Cumhuriyet Alevilerin Karşılıksız Aşkı mı?
Cumhuriyet Alevilerin Karşılıksız Aşkı mı?BİRGÜN GAZETESİ YAZI DİZİSİ : CUMHURİYET 85 YAŞINDA Doğal müttefik mi?Gündelik kültürde...
Cumhuriyet Alevilerin Karşılıksız Aşkı mı?
BİRGÜN GAZETESİ YAZI DİZİSİ : CUMHURİYET 85 YAŞINDA
Doğal müttefik mi?
Gündelik kültürde Aleviler Cumhuriyet ve Kemalizmin doğal müttefiki olarak kabul edilirler. Sıradan insanın neden böyle bir yargısı olduğu ve bu yargının kaynağında ne olduğu da karışıktır. Sanki Cumhuriyet’in kurulmasıyla Aleviler ve Alevilik ‘devletin’ baskısından kurtulmuş ya da Aleviler inançlarını özgürce yaşamaya başlamışlar gibi bir yanılsama yaygındır. Üstelik bu yanılsama Aleviler arasında da geniş kabul görür.

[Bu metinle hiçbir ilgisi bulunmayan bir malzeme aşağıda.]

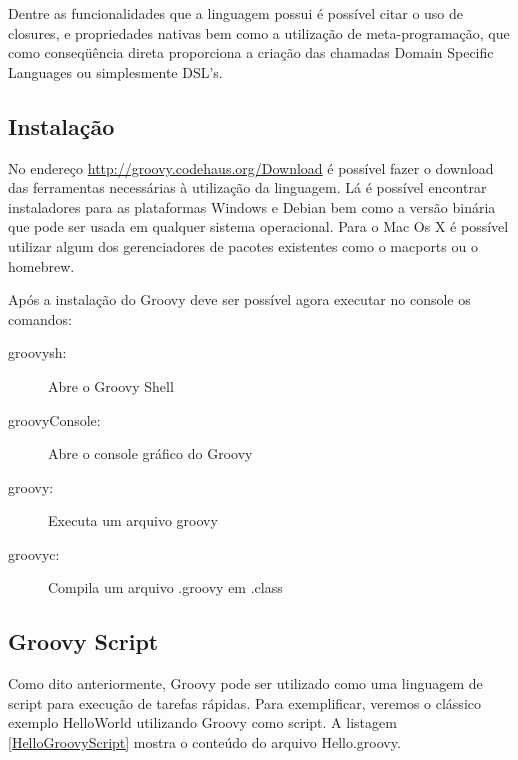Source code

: \documentclass[12pt]{article}
\begin{document}
    Dentre as funcionalidades que a linguagem possui é possível citar o uso de 
    closures,  e propriedades nativas bem como a utilização de meta-programação, 
    que como conseqüência direta proporciona a criação das chamadas Domain 
    Specific Languages ou simplesmente DSL's.

\subsection{Instalação}
    
    No endereço \url{http://groovy.codehaus.org/Download} é possível fazer o 
    download das ferramentas necessárias à utilização da linguagem. Lá é possível
    encontrar instaladores para as plataformas Windows e Debian bem como a versão
    binária que pode ser usada em qualquer sistema operacional. Para o Mac Os X 
    é possível utilizar algum dos gerenciadores de pacotes existentes como o 
    macports ou o homebrew.

%    
    
    Após a instalação do Groovy deve ser possível agora executar no console os comandos:
    
    \begin{description}
        \item [groovysh:] Abre o Groovy Shell
        \item [groovyConsole:] Abre o console gráfico do Groovy 
        \item [groovy:] Executa um arquivo groovy
        \item [groovyc:] Compila um arquivo .groovy em .class
    \end{description}
    
\subsection{Groovy Script}
    
    Como dito anteriormente, Groovy pode ser utilizado como uma linguagem de 
    script para execução de tarefas rápidas. Para exemplificar, veremos o clássico
    exemplo HelloWorld utilizando Groovy como script. A listagem \ref{HelloGroovyScript}
    mostra o conteúdo do arquivo Hello.groovy. 
    
\end{document}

Oysa ne resmi uygulamalar ne de gündelik hayattaki ‘bu ülkenin yüzde 99’u Müslümandır’ mitinin içine gizlenen ‘ama Sünni ve Hanefi ha ona göre!’ söylemi Aleviler ya da Aleviliğin Cumhuriyetle özgürleşmek bir yana Dedelik ve Cemevi kurumu yasaklanmış ve Cem ritüeli ‘sapkınlık’ üzerinden yeraltına itilerek bir ‘gizli kötülük’ olarak tanımlanmıştır.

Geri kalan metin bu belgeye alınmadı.